In the past 50 years, there have been significant changes in the numbers and structures of populations and residences in Taiwan. The population rose from 11.15 million in 1961 to 23.16 million in 2010, and the residential area rose from 148,837 to 705,542 (ha.) between 1987 and 2010. This increase in population and housing numbers has resulted in more physical exposure to typhoons. However, thanks to the improvements in the economy, enhancement of architectural structures and the “precautionary evacuation” policies implemented by the relevant government departments, the actual numbers for injuries, deaths, and destroyed houses have stabilized or even declined (in comparison with previous typhoons with similar wind speeds and rainfall).

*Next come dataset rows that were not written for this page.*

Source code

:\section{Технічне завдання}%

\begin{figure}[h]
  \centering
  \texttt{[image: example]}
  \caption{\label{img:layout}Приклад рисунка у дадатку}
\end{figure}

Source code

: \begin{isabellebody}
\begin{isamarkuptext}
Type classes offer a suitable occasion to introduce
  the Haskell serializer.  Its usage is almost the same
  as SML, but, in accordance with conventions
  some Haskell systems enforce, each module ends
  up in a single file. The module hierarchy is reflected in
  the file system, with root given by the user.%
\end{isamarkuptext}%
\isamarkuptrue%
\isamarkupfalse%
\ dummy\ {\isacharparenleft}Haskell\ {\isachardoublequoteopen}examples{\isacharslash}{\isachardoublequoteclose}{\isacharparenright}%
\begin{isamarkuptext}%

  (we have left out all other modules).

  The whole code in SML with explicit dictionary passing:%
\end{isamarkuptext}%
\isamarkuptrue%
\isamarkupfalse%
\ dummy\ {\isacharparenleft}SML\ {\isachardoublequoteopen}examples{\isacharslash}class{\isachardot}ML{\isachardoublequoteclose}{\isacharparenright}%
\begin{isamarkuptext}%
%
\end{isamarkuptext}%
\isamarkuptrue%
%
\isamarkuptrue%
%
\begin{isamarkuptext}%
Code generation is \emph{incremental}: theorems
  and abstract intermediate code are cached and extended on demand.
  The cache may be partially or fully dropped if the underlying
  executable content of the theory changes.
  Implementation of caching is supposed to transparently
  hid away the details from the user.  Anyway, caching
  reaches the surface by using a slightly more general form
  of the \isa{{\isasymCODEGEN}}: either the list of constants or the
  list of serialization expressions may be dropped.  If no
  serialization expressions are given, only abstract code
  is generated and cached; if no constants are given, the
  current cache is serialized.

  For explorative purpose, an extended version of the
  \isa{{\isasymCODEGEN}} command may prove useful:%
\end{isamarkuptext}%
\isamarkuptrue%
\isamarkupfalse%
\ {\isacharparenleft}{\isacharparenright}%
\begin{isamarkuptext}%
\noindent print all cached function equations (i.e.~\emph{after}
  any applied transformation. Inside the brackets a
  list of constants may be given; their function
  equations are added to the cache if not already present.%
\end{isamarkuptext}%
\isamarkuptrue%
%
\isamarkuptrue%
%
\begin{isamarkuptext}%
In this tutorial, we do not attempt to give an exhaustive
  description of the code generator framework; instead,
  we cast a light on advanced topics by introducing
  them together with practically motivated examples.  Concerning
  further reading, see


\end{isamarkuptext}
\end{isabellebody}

Additionally, there was an increase in the number of floodgates installed from 690 in 1997–1492 in 2010, while the length of levees also rose from 1314 (km) in 1981–2861 (km) in 2010. Due to these improvements in hydro constructions, it takes less time to evacuate floods from the flooded zone, which also lowers the toll inflicted by disasters (with the rainfall being equal). Due to these factors, different values for disaster losses may result for earlier years compared to more recent years even though the input figures are similar. This fact may significantly affect the assessment of disaster loss resulting from typhoons. The degree of disaster loss for typhoons is a product of the interaction among disaster-causing factors, hazard-prone environments, and disaster-affected elements. Although disaster-causing factors do play a crucial role in the eventuation of disasters, this study does not take into account the contributions of hazard-prone environments and disaster-affected elements. Consequently, the building of a quantified assessment of disaster losses is therefore compromised. Moreover, it is also necessary to develop a deeper understanding of the factors that were taken into consideration. For example, when assessing rainfall, not only should the total rainfall amounts of weather stations be considered, but also the level of rainfall intensity, while analysis of maximum central wind speed should be expanded to include time duration. In order to build a more accurate, scientific model for disaster loss assessment, further research in the future should take these factors into consideration.

The systematic classification of typhoon types as proposed has revealed characteristic rainfall patterns that can be used for more effective disaster management. Effective hazard management, for which the presented model contributes to, increases mitigation/response capacity to influence whether and to what extent interaction between natural process and people before they turn to disasters. Disaster formation is unquestionably a dynamic process, with its uncertainty and complexity. If it can be applied alongside the relevant tested data in the future, the presented model will be more satisfying to both practical and theoretical demands.